Listen now (29 mins) | What a Broadway musical can teach us about the way we use language.
I saw Music Man as a kid, and you have brought back memories and explanations of sequences ("what do you talk" and "peck a little" [if I remember correctly]).
Your linguistic wizardry was too much for me, and it extracted 50 bucks from beneath my mattress!
I've always thought that expressions like "read a little" or "play a little" were a shortening or stand in for "for a little while." That seems to match up with the "pick a little" lyric.
It's interesting how "little bit," "little," and "bit" became almost interchangeable references to time, and also to various verbs or other adjectives.

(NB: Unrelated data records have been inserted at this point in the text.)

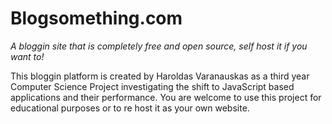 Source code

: # Blogsomething.com 

_A bloggin site that is completely free and open source, self host it if you want to!_

This bloggin platform is created by Haroldas Varanauskas as a third year Computer Science Project 
investigating the shift to JavaScript based applications and their performance. You are welcome to use this 
project for educational purposes or to re host it as your own website.  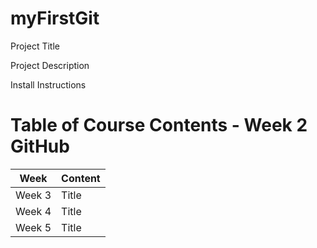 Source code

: # myFirstGit
Project Title


Project Description


Install Instructions
# Table of Course Contents - Week 2 GitHub
Week|Content
----|----
Week 3|Title
Week 4|Title
Week 5|Title 
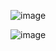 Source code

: ![image](https://github.com/Fourcade7/Ktor_Upload_Image/assets/60017090/ecad96e6-6981-4d66-96c9-6601b1015b11)


![image](https://github.com/Fourcade7/Ktor_Upload_Image/assets/60017090/92d5fe44-9b53-4435-806e-f8f1a1bd0f79)

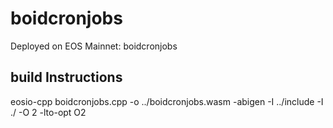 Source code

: # boidcronjobs

Deployed on EOS Mainnet: boidcronjobs

## build Instructions

eosio-cpp boidcronjobs.cpp -o ../boidcronjobs.wasm -abigen -I ../include -I ./ -O 2 -lto-opt O2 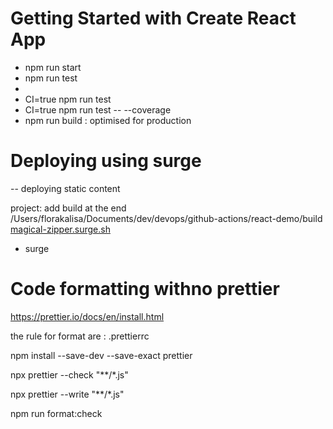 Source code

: # Getting Started with Create React App

- npm run start
- npm run test
- 
- CI=true npm run test
- CI=true npm run test -- --coverage
- npm run build : optimised for production

# Deploying using surge

-- deploying static content 

project: add build at the end
/Users/florakalisa/Documents/dev/devops/github-actions/react-demo/build
[magical-zipper.surge.sh]()

- surge

# Code formatting withno prettier

https://prettier.io/docs/en/install.html

the rule for format are : .prettierrc

npm install --save-dev --save-exact prettier

npx prettier --check "**/*.js"

npx prettier --write "**/*.js" 

npm run format:check
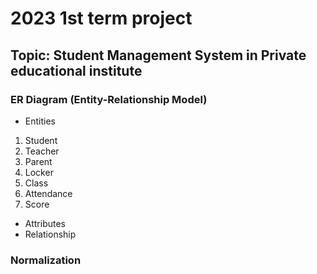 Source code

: # 2023 1st term project

## Topic: Student Management System in Private educational institute

### ER Diagram (Entity-Relationship Model)
- Entities
1. Student
2. Teacher
3. Parent
4. Locker
5. Class
6. Attendance
7. Score

- Attributes
- Relationship

### Normalization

Regarding how people really speak, I find reading transcripts and comparing that experience with having listened to the original audio fascinating as the transcript shows just how goofy speech actually is. I do not hear the fragmentation, rambling asides, unfinished thoughts, etc, as much as when I read them. I can generally follow the meaning in speech far better than I can its text. The text provides a very interesting record of what would otherwise be considered near unintelligible, at least to me.
The next step after reducing to the initials "WTF" is to read them off in one of those encoded alphabets: Whiskey Tango Foxtrot!
This was a fantastic episode, and now I'm listening to the new Broadway cast recording of The Music Man 😁 thanks!